Background A mortality rate of non-human immunodeficiency virus-infected pneumocystis pneumonia (non-HIV PCP) is 30-60%, but the effectiveness of adjunctive corticosteroids with trimethoprim-sulfamethoxazole has not yet been adequately examined. To determine whether adjunctive corticosteroids with trimethoprim-sulfamethoxazole is associated with decreasing the mortality rate of non-HIV PCP. Methods We did database observational study of adult non-HIV PCP patients from April 2010 through March 2016, using Japanese nationwide healthcare records of the Diagnostic Procedure Combination database. The primary outcome was the 60-day mortality risk estimated by the time-dependent Cox regression analyses with inverse probability weights. Findings 1299 eligible non-HIV PCP patients were identified. 737 patients were severe respiratory status (partial pressure of oxygen in arterial blood [PaO2] ≤60 mm Hg) and 562 were moderate (PaO2 >60 mm Hg) at hospital admission. Among patients with severe respiratory status, the adjunctive corticosteroids was associated with lower risk of 60-day mortality (HR 0.68; 95% confidence interval [CI], 0.51-0.92), and significantly decreased mortality rates (24.7% vs 36.6%, P=.012).

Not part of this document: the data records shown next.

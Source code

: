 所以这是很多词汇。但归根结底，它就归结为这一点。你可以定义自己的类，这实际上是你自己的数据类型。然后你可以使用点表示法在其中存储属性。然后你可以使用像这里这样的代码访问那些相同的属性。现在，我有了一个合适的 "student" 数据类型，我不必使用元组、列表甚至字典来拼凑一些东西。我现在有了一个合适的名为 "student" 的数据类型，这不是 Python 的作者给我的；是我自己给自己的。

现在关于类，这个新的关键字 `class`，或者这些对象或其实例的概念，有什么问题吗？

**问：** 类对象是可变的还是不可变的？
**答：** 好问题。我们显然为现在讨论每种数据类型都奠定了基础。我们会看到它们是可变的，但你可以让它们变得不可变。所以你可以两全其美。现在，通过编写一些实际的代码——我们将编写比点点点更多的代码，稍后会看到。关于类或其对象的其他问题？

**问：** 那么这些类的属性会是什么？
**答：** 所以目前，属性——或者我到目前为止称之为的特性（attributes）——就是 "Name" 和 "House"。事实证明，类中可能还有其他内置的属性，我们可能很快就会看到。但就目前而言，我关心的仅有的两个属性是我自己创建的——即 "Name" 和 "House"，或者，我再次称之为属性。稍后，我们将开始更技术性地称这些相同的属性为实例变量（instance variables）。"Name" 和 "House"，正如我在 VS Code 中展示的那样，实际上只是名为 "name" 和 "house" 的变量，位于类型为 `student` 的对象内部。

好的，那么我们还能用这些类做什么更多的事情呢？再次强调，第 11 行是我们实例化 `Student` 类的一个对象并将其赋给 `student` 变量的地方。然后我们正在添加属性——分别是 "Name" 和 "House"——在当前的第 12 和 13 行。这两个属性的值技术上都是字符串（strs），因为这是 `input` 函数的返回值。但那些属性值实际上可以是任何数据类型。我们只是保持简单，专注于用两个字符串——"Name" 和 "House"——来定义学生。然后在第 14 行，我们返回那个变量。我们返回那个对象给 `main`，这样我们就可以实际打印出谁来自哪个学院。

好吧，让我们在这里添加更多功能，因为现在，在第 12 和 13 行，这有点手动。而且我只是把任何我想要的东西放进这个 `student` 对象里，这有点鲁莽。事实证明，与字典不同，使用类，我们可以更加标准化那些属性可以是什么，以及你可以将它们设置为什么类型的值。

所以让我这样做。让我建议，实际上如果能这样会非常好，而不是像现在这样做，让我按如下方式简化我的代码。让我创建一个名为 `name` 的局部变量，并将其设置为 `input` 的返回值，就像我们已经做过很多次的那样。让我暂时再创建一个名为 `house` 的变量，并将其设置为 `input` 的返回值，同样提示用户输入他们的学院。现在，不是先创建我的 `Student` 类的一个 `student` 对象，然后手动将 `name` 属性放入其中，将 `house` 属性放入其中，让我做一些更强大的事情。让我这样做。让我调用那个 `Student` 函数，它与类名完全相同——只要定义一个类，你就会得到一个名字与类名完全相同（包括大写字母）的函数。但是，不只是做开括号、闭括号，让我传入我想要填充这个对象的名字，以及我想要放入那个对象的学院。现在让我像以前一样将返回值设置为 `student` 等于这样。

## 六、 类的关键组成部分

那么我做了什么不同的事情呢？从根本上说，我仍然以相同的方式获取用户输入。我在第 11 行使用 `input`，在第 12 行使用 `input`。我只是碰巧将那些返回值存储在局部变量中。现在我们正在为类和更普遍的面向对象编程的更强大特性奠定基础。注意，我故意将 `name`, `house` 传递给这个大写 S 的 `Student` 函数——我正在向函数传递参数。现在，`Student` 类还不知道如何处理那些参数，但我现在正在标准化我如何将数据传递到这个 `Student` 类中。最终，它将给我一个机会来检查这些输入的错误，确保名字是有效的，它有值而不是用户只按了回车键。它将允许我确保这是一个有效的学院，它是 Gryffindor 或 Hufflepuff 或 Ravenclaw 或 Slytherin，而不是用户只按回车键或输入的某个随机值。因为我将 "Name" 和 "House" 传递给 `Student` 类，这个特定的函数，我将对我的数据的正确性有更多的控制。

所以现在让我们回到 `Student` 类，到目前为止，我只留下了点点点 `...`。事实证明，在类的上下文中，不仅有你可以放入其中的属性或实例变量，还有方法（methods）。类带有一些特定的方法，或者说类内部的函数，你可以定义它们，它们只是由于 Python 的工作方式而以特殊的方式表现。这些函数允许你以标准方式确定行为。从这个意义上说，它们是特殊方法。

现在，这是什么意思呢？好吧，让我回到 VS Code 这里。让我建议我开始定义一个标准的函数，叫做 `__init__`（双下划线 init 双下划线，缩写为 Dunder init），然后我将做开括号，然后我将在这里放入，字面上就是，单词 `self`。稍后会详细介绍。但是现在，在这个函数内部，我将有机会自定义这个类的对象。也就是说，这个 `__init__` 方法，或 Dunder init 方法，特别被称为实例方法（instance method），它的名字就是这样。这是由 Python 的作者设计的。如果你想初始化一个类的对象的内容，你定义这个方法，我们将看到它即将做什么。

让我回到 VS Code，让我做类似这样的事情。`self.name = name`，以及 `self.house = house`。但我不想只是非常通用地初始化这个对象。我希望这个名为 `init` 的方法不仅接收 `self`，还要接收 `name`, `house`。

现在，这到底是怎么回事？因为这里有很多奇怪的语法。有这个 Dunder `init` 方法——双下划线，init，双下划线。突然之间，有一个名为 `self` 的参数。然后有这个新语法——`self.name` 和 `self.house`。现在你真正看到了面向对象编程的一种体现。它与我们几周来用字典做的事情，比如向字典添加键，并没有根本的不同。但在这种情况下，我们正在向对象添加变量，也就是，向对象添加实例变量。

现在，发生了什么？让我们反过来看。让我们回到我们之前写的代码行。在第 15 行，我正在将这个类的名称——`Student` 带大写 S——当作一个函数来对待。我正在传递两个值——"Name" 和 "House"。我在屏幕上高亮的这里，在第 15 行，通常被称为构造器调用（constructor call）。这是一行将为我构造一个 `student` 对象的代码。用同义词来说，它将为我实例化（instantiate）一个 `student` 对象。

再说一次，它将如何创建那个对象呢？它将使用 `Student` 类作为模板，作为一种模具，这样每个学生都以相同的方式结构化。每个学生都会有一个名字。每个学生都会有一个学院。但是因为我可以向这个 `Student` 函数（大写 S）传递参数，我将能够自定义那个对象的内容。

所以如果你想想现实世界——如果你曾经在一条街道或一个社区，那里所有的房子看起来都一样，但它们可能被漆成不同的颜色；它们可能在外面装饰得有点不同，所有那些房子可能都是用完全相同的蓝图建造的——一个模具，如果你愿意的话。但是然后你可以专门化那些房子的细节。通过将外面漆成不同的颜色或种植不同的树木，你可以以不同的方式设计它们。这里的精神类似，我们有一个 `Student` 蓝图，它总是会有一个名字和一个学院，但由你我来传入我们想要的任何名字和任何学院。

In contrast, among patients with moderate respiratory status, the adjunctive corticosteroids was not significantly associated with lower risk of 60-day mortality (HR 1.10; 95% CI, 0.71-1.71) and no significant difference was observed in 60-day mortality rate (10.9% in Adjunctive Corticosteroids group vs 9.1% in TMP-SMX only group; P = .67). Interpretation The adjunctive corticosteroids with TMP-SMX was associated with lower risk of 60-day mortality in severe non-HIV PCP patients. Funding: Ministry of Health, Labour and Welfare; JSPS. Declaration of Interest: The authors declare no conflicts of interest associated with this manuscript. Ethical Approval: The study was approved by the Institutional Review Board at Tokyo Medical and Dental University (M2000-788).